Double materiality is one of the basic principles for sustainability reporting. The NFRD has already required companies to report from two perspectives:

– the ‘outside-in’ perspective describes on how sustainability issues affect their performance, market position and future;

– the ‘inside-out’ perspective explains their impact on people and the environment. This is called ‘double materiality’.

CSRD, double materiality
Double materiality – CSRD

The fitness check of the CSRD directive has shown that those two perspectives are often misunderstood. Several research have identified issues of applying double-materiality. In corporate sustainability reporting, companies tend to highlight good performance, but hide poor results. In some cases they use sustainability reporting to legitimise their unsustainable activities and – in extreme cases – mislead stakeholders.

Therefore, it was necessary to strengthen the concept of double materiality in corporate sustainability reporting.

Materiality – from the accounting perspective

The term ‘materiality’ itself is nothing new. It is a well-known accounting principle. In accounting, materiality (or significance) helps to decide whether and when a piece of information should be taken into account. IFRS standards  require companies to make materiality judgement through their preparation of financial statements.

According to The International Accounting Standards Board,

„Information is material if omitting, misstating or obscuring it could reasonably be expected to influence the decisions that the primary users of general-purpose financial statements make on the basis of those financial statements, which provides financial information about a specific reporting entity.”

The materiality concept in this way works perfectly in financial reporting; however, it does not serve the information needs of other stakeholders: employees, customers, or local communities.

Double Materiality – the union

Double materiality, on the other hand, is stakeholder focused, and concentrates not only on the information need of company shareholders but also on the whole spectrum of stakeholders. This includes both the above mentioned “Outside-In” and “Inside-Out” perspectives, each of them represents one materiality perspective.

The latest draft of the ESRS (2022 november – ESRS 1 General requirements) reinforces the concept of double materiality. Regarding ESRS 1, double materiality has two dimensions: impact materiality and financial materiality. As Global Reporting Initiative (GRI) describes: “Double materiality is the union (…) of impact materiality and financial materiality.”

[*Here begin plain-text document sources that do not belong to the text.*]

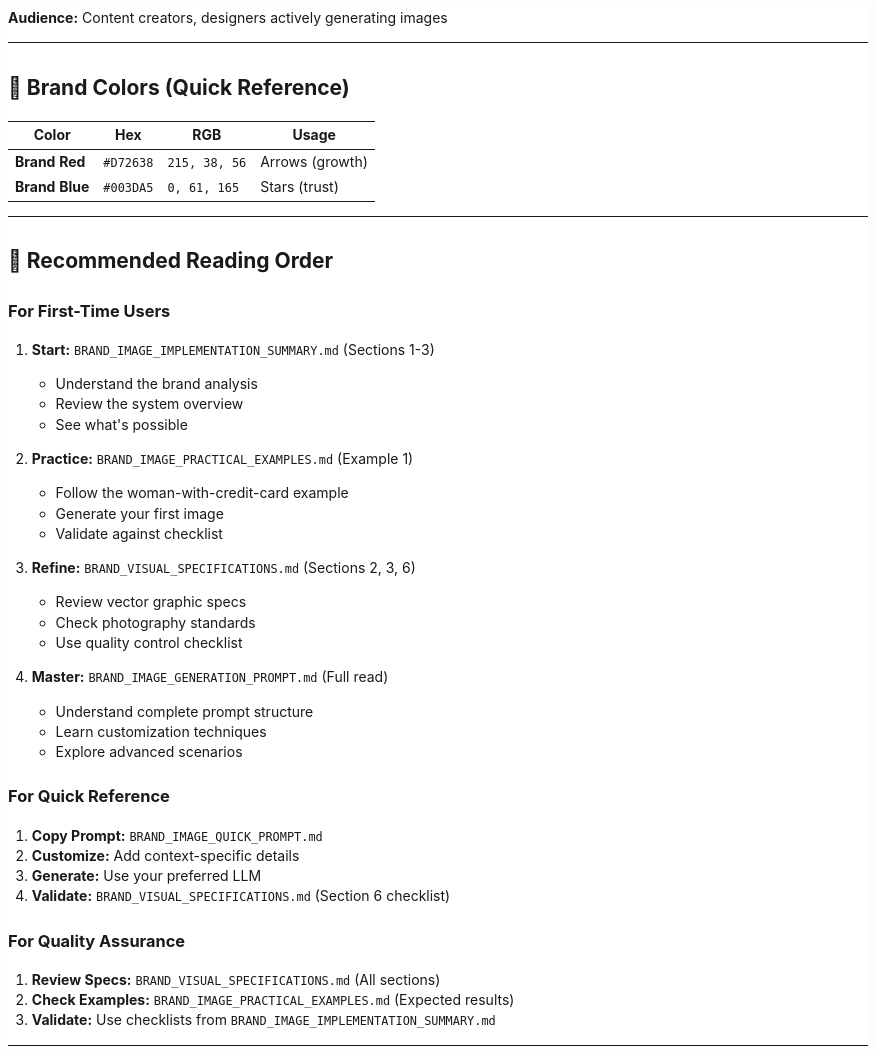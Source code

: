 **Audience:** Content creators, designers actively generating images

---

## 🎨 Brand Colors (Quick Reference)

| Color          | Hex       | RGB           | Usage           |
| -------------- | --------- | ------------- | --------------- |
| **Brand Red**  | `#D72638` | `215, 38, 56` | Arrows (growth) |
| **Brand Blue** | `#003DA5` | `0, 61, 165`  | Stars (trust)   |

---

## 🚀 Recommended Reading Order

### For First-Time Users

1. **Start:** `BRAND_IMAGE_IMPLEMENTATION_SUMMARY.md` (Sections 1-3)
   - Understand the brand analysis
   - Review the system overview
   - See what's possible

2. **Practice:** `BRAND_IMAGE_PRACTICAL_EXAMPLES.md` (Example 1)
   - Follow the woman-with-credit-card example
   - Generate your first image
   - Validate against checklist

3. **Refine:** `BRAND_VISUAL_SPECIFICATIONS.md` (Sections 2, 3, 6)
   - Review vector graphic specs
   - Check photography standards
   - Use quality control checklist

4. **Master:** `BRAND_IMAGE_GENERATION_PROMPT.md` (Full read)
   - Understand complete prompt structure
   - Learn customization techniques
   - Explore advanced scenarios

### For Quick Reference

1. **Copy Prompt:** `BRAND_IMAGE_QUICK_PROMPT.md`
2. **Customize:** Add context-specific details
3. **Generate:** Use your preferred LLM
4. **Validate:** `BRAND_VISUAL_SPECIFICATIONS.md` (Section 6 checklist)

### For Quality Assurance

1. **Review Specs:** `BRAND_VISUAL_SPECIFICATIONS.md` (All sections)
2. **Check Examples:** `BRAND_IMAGE_PRACTICAL_EXAMPLES.md` (Expected results)
3. **Validate:** Use checklists from `BRAND_IMAGE_IMPLEMENTATION_SUMMARY.md`

---
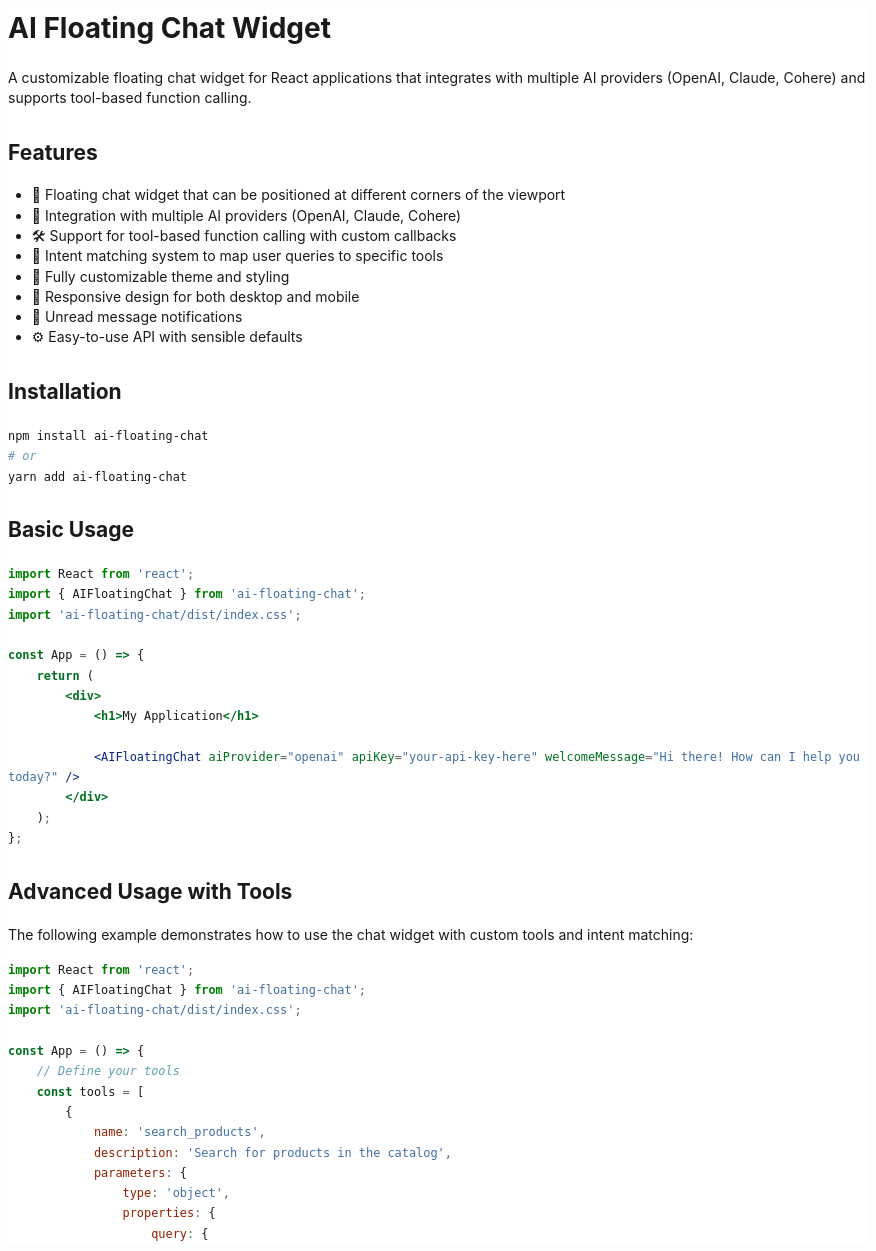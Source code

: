 # AI Floating Chat Widget

A customizable floating chat widget for React applications that integrates with multiple AI providers (OpenAI, Claude, Cohere) and supports tool-based function calling.

## Features

- 💬 Floating chat widget that can be positioned at different corners of the viewport
- 🤖 Integration with multiple AI providers (OpenAI, Claude, Cohere)
- 🛠️ Support for tool-based function calling with custom callbacks
- 🎯 Intent matching system to map user queries to specific tools
- 🎨 Fully customizable theme and styling
- 📱 Responsive design for both desktop and mobile
- 🔔 Unread message notifications
- ⚙️ Easy-to-use API with sensible defaults

## Installation

```bash
npm install ai-floating-chat
# or
yarn add ai-floating-chat
```

## Basic Usage

```jsx
import React from 'react';
import { AIFloatingChat } from 'ai-floating-chat';
import 'ai-floating-chat/dist/index.css';

const App = () => {
    return (
        <div>
            <h1>My Application</h1>

            <AIFloatingChat aiProvider="openai" apiKey="your-api-key-here" welcomeMessage="Hi there! How can I help you today?" />
        </div>
    );
};
```

## Advanced Usage with Tools

The following example demonstrates how to use the chat widget with custom tools and intent matching:

```jsx
import React from 'react';
import { AIFloatingChat } from 'ai-floating-chat';
import 'ai-floating-chat/dist/index.css';

const App = () => {
    // Define your tools
    const tools = [
        {
            name: 'search_products',
            description: 'Search for products in the catalog',
            parameters: {
                type: 'object',
                properties: {
                    query: {
```
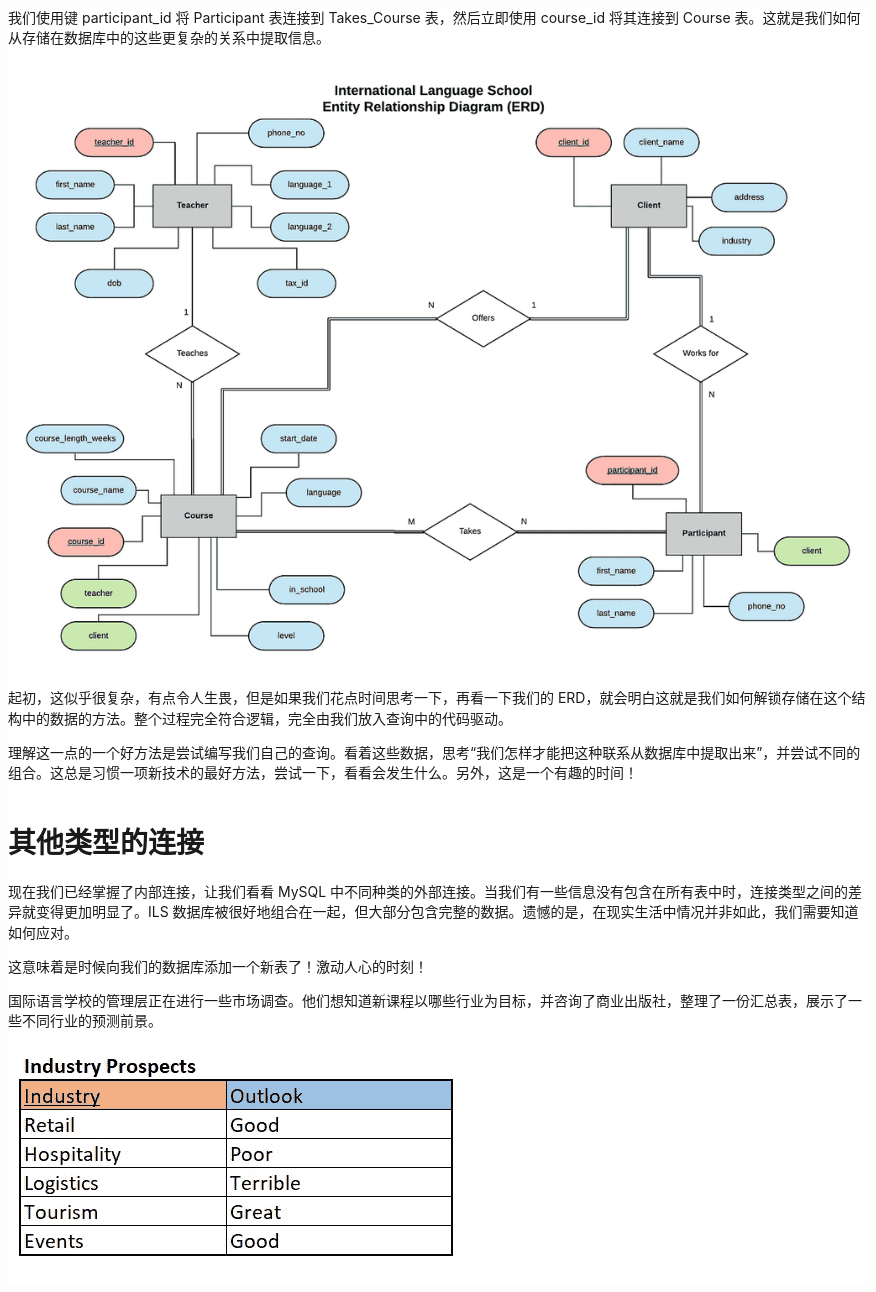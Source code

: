 我们使用键 participant_id 将 Participant 表连接到 Takes_Course 表，然后立即使用 course_id 将其连接到 Course 表。这就是我们如何从存储在数据库中的这些更复杂的关系中提取信息。

![](img/b35d5a49fed2a7fc4a236daf2e0c1923.png)

起初，这似乎很复杂，有点令人生畏，但是如果我们花点时间思考一下，再看一下我们的 ERD，就会明白这就是我们如何解锁存储在这个结构中的数据的方法。整个过程完全符合逻辑，完全由我们放入查询中的代码驱动。

理解这一点的一个好方法是尝试编写我们自己的查询。看着这些数据，思考“我们怎样才能把这种联系从数据库中提取出来”，并尝试不同的组合。这总是习惯一项新技术的最好方法，尝试一下，看看会发生什么。另外，这是一个有趣的时间！

# 其他类型的连接

现在我们已经掌握了内部连接，让我们看看 MySQL 中不同种类的外部连接。当我们有一些信息没有包含在所有表中时，连接类型之间的差异就变得更加明显了。ILS 数据库被很好地组合在一起，但大部分包含完整的数据。遗憾的是，在现实生活中情况并非如此，我们需要知道如何应对。

这意味着是时候向我们的数据库添加一个新表了！激动人心的时刻！

国际语言学校的管理层正在进行一些市场调查。他们想知道新课程以哪些行业为目标，并咨询了商业出版社，整理了一份汇总表，展示了一些不同行业的预测前景。

![](img/929315d5865a837598b18a6b08a9fa92.png)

The starting point is the assessment of impacts. Impact refers to the positive or negative ESG impact of the businesses. Companies are required to explain how they apply criteria regarding both impact materiality and financial materiality. Appropriate thresholds are necessary to determine which impacts, risks and opportunities are the most important, addressed by the companies as material.

1. Impact materiality

A company’s sustainability matter is material when it has actual or potential positive or negative impacts on people or the environment over the short-, medium- and long-term time horizons. Sustainability matter includes impacts caused by any part (upstream or downstream) of the whole supply chain.

While materiality is based on the severity of negative impacts, with potential negative impacts, we should consider their likelihood, too. Severity is based on the scale, scope, and irremediable character of the impact.

2. Financial Materiality

A corporate sustainability impact may be financially significant or turn into financially material when it becomes relevant for the investors and lenders. The standard emphasises the importance of risks or opportunities that significantly influence cash flow, performance, and financial or market position.

3. Other materiality concepts – do not be confused!

Recently, other materiality concepts have emerged, such as “dynamic materiality”, “core materiality” and “nested materiality”. However, they were later discarded, claiming that the double materiality concept alone was enough, and that these additional definitions were causing confusion.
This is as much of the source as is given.